── Given data

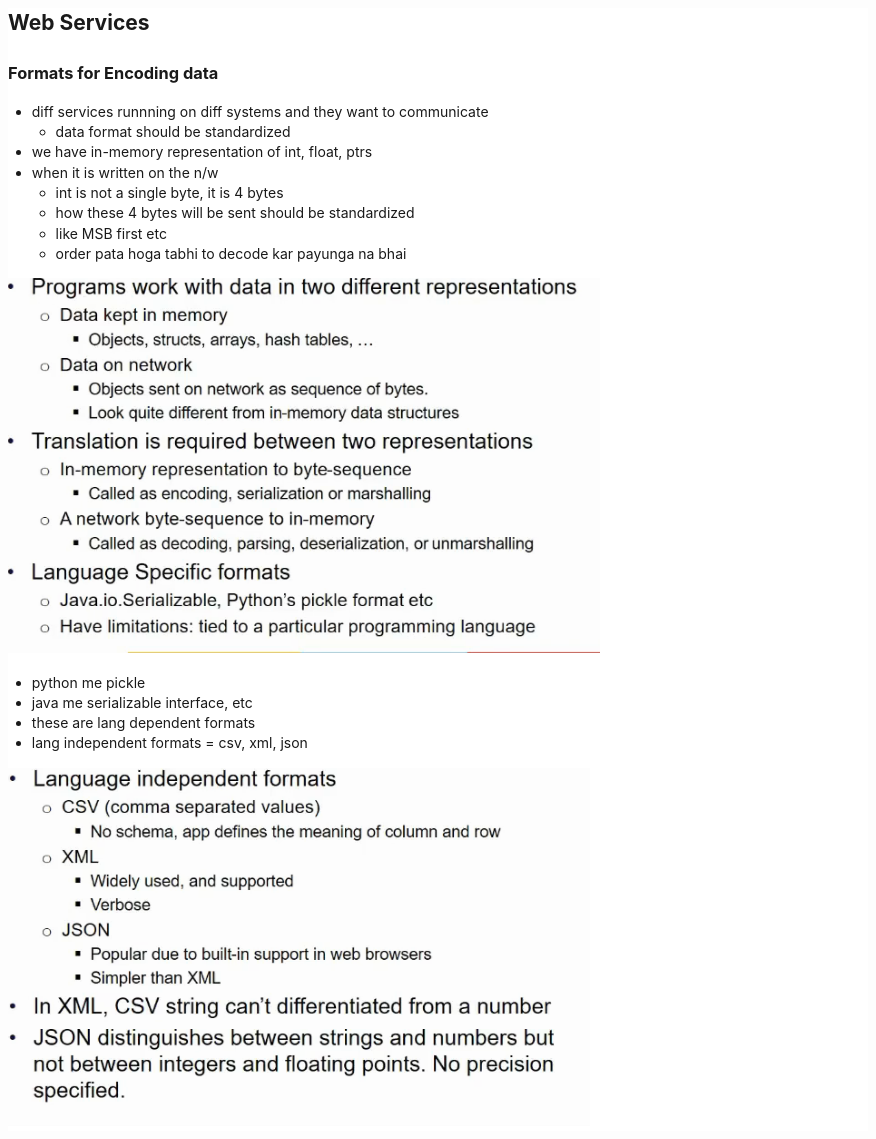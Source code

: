 ## Web Services

### Formats for Encoding data

- diff services runnning on diff systems and they want to communicate
  - data format should be standardized
- we have in-memory representation of int, float, ptrs
- when it is written on the n/w
  - int is not a single byte, it is 4 bytes
  - how these 4 bytes will be sent should be standardized
  - like MSB first etc
  - order pata hoga tabhi to decode kar payunga na bhai

![enc](enc.png)

- python me pickle
- java me serializable interface, etc
- these are lang dependent formats
- lang independent formats = csv, xml, json

![enc2](enc2.png)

────

What this task involves: Whenever the string "these" shows up in a line of the records, copy that line.

Output of the task:
  - how these 4 bytes will be sent should be standardized
- these are lang dependent formats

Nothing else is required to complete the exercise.